別の船には、夢と希望を抱いて海を渡る若者たちの姿もある。
あの混乱の中、出航する船に乗れたのは幸いだったのか、そうではないのか。
どんな選択が正しくて、何が間違っているのかはわからない。後悔は先には出来ないのだから。
「あ、あの……おねえ、ちゃん……」
初めてではないだろうか。
クックラがアスカを姉と呼んでくれるのは。
言葉の少ない子で感情表現が苦手だけど、純真な子だということはわかっている。
「なあに?」
「あの……わたし……」
「バカね、クックラ」
泣きそうな顔でアスカを見上げるクックラに、全開の笑顔を向ける。
今は泣くべき時ではない。
「いっしょに旅をしましょう。思いっきり楽しく生きるのよ」
クックラの表情は固いままだけれど、言いながらアスカの笑顔はさらに輝く。
灰色の瞳に、自分の最高の笑顔が映っているのが見えたから。
「……んっ」
ごしごしと目をこすって、しっかりと頷く。
黄色のヘルメットの下の表情は、この晴天よりもなお輝くのだった。
◆ ◇ ◆
「あのクソババア、戦争でも起こそうってのか」
喧騒から外れて、港から遠ざかっていく船をみながらボンルはぼやいた。
手にした一切れの木板を遊ばせて、少し誇らしげな顔で。
善い行いをした。
あの幼女が事情を説明してくれたら、彼らとの間のいざこざについて多少はわだかまりが解けるはず。あとは連中が何とかするだろう。まあなんとかなるんじゃないだろうか。
そして、借金も返した。
色々と清算した。
この騒ぎに乗じて一番うまく立ち回ったのは自分ではないかと思う所だ。
それと――
「こんな物騒な、
その木板は、ゼヤンがアスカたちに渡していた木板だった。
彼らはそれを、別の村で出したときに聞いたはずだ。
――出来るだけの協力をするように書いてある、と。
出来るだけというのは、常識の範囲でという意味ではなかった。
竜人としての誇りをかけて可能なこと全てに協力しろ、と。
数日の宿と食料を依頼されたから、当然それには応じてくれた。
悪用するつもりであれば、もっと何でも頼むことが出来たのだ。むろん悪用するような要求をしていたら別の反応もされたのだろうが。
「……バカか」
クックラがこれを差し出して来た時にはどうしようかと思った。見なければよかった、と。

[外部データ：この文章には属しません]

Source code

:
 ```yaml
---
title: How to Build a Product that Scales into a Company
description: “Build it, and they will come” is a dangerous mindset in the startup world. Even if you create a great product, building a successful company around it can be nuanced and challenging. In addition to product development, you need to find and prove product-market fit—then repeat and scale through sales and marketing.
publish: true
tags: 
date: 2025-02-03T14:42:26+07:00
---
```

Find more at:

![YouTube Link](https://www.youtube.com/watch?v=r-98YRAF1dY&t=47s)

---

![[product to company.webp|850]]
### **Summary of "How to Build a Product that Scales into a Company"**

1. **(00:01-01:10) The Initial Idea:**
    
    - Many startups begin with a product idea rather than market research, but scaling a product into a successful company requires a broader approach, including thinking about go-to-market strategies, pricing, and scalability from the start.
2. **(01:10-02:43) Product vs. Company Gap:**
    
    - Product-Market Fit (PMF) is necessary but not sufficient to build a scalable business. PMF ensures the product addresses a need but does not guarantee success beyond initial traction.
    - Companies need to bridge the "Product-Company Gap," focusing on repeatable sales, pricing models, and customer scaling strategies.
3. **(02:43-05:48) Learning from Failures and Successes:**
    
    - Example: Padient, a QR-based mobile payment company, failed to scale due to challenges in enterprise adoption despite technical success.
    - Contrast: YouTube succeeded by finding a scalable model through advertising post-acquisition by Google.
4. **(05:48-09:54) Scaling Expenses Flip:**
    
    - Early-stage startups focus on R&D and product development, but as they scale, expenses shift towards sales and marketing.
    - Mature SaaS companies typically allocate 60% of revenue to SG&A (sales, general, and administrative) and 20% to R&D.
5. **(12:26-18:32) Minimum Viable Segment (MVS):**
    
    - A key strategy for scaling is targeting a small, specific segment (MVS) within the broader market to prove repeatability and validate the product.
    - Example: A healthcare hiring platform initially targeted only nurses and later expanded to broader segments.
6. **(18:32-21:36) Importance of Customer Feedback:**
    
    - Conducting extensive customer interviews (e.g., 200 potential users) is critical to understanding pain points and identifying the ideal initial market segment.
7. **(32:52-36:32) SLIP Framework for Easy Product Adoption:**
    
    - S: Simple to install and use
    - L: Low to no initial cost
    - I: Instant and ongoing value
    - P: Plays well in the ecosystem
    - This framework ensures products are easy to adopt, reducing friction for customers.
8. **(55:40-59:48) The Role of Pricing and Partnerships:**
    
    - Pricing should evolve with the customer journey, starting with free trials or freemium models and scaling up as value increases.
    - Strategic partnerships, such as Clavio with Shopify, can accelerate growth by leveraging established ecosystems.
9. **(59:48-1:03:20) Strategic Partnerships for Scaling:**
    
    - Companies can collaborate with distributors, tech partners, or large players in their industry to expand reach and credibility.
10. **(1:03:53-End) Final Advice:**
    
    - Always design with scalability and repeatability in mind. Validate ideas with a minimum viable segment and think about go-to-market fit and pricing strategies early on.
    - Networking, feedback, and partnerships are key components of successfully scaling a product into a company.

銀狼を連れた一行に最大限の協力を、なんて。しかもその一行にこともあろうか弟分どもが悪事を働いたとか、もうどうすればいいのだ。
泣きたい。
知らない振りをしたかったが、がさつだが根は真面目なボンルにそれは出来なかった。
仕方ないので聞いてみた。幼女に。
お前はどうしたいのか、と。
本来の持ち主ではないが、この様子であれば彼らから託されたことくらいわかる。
なら、とりあえずこの幼女の希望を叶えることでこの罪悪感から逃げようと。
幼女は、彼らと一緒に行きたいと言った。泣きながら。
そうと聞いたら竜人ボンル、それを叶えてやるのが己の仕事と。
樽に詰めてダナツの船に持っていったら銀狼が甲板にいた。間違いなくこの船に乗っている。
そこでもう一つ閃いた。
やつらにこれの船代を払わせれば、ついでに借金もチャラになるような……あれ、船代ということだとチャラにならないのか。いやいや俺様の働きで船代が入るんだからやはり借金がチャラになるんじゃないかと。
そこらにいた連中にそれを渡していたら、船が岸を離れようとしたので退散したのだ。間違ってダナツの船に乗って出航など御免だ。
少しだけ、
だが御免だ。こき使われる姿を思い浮かべたらケツがむずむずする。
そうして彼らの船出を見送ることになった。
「こんなもん、縁起でもねえや」
右の拳を木板を叩きつける。他の者が見ていれば軽い一振りだったかもしれないが、その衝撃は木板を微塵に砕く。
粉々になった木板は、波間に散っていった。
ボンルはそれを満足げに見やって、息を吐いた。